Task statement:
Only the lines from the line containing "- DuckDuckGo" to the end of the entries, both included, belong in your answer, and each must match exactly.

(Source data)
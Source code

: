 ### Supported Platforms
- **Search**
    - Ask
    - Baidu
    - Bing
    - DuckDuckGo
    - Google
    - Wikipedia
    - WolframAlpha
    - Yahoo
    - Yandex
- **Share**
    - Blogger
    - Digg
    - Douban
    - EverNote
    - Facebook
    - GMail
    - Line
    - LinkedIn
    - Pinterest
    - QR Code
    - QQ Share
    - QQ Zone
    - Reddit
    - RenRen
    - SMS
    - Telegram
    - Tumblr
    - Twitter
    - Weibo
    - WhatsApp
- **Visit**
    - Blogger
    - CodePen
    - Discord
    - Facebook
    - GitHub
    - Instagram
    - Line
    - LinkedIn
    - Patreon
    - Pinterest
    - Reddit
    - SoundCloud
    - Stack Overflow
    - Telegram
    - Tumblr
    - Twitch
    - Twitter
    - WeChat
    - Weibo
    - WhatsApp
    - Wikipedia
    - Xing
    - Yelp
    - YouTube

Output for this exercise:
    - DuckDuckGo
    - Google
    - Wikipedia
    - WolframAlpha
    - Yahoo
    - Yandex
- **Share**
    - Blogger
    - Digg
    - Douban
    - EverNote
    - Facebook
    - GMail
    - Line
    - LinkedIn
    - Pinterest
    - QR Code
    - QQ Share
    - QQ Zone
    - Reddit
    - RenRen
    - SMS
    - Telegram
    - Tumblr
    - Twitter
    - Weibo
    - WhatsApp
- **Visit**
    - Blogger
    - CodePen
    - Discord
    - Facebook
    - GitHub
    - Instagram
    - Line
    - LinkedIn
    - Patreon
    - Pinterest
    - Reddit
    - SoundCloud
    - Stack Overflow
    - Telegram
    - Tumblr
    - Twitch
    - Twitter
    - WeChat
    - Weibo
    - WhatsApp
    - Wikipedia
    - Xing
    - Yelp
    - YouTube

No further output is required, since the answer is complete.